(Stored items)
-*-
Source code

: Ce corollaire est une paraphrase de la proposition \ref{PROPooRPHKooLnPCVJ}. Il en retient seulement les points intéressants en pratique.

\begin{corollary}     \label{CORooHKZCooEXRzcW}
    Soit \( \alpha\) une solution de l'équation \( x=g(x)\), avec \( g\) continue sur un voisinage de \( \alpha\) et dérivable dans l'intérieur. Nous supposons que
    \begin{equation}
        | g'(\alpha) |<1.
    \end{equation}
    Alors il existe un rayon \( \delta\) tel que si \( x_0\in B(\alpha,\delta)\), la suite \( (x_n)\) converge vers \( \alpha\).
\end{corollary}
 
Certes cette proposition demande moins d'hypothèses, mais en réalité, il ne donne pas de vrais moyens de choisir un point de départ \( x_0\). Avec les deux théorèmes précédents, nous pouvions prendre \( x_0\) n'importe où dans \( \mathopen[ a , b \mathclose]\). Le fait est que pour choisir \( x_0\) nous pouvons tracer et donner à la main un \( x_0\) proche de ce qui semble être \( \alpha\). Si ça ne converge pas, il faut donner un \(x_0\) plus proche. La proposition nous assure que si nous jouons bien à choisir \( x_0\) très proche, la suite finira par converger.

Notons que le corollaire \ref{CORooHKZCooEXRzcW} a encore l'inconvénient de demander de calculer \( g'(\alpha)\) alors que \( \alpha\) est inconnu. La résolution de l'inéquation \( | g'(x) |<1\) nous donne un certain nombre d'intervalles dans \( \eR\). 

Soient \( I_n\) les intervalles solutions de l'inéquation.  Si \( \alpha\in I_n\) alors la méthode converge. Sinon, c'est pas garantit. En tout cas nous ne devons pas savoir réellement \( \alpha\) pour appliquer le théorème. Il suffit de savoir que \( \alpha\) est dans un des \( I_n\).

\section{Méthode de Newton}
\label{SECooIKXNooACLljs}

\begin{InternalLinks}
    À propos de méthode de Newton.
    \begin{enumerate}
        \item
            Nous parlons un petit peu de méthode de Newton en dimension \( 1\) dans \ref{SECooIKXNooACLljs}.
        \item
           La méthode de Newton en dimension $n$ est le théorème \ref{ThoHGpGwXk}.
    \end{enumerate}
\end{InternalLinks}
-*-
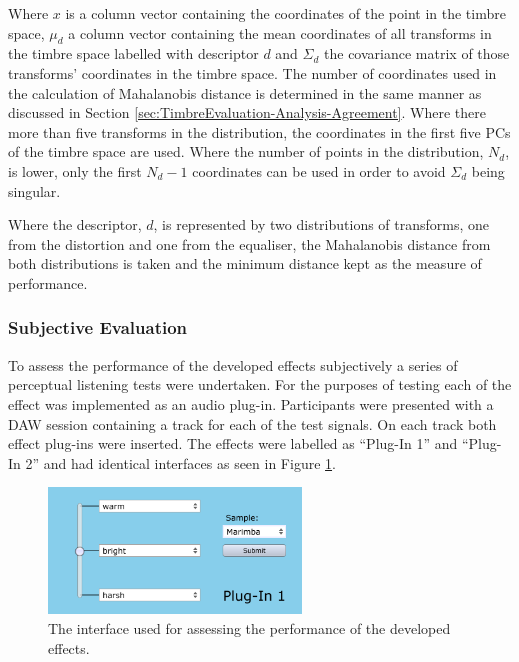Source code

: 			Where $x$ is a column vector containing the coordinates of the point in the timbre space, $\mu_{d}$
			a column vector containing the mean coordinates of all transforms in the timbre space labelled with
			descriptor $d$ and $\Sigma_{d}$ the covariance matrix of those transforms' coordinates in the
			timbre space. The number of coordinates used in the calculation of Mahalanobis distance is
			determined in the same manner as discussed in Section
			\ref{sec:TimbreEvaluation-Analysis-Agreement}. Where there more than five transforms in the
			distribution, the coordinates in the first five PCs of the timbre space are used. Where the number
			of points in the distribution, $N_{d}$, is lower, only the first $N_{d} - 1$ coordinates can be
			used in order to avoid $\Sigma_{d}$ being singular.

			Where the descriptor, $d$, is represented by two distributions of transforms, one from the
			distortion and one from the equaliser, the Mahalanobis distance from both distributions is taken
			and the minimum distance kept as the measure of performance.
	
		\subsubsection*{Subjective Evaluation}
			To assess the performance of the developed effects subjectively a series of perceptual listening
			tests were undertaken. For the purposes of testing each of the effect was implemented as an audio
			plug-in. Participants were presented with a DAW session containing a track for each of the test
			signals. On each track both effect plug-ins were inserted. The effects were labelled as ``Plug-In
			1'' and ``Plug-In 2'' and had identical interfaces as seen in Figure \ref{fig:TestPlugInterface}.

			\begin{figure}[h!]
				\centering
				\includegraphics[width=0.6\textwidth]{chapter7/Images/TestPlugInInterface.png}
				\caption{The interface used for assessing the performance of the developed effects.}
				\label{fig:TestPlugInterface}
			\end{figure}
-*-
_INSTRUCTIONS TO FOLLOW_. Read the records above. Show each line that has the string "distance".

_OUTPUT_.
			timbre space. The number of coordinates used in the calculation of Mahalanobis distance is
			distortion and one from the equaliser, the Mahalanobis distance from both distributions is taken
			and the minimum distance kept as the measure of performance.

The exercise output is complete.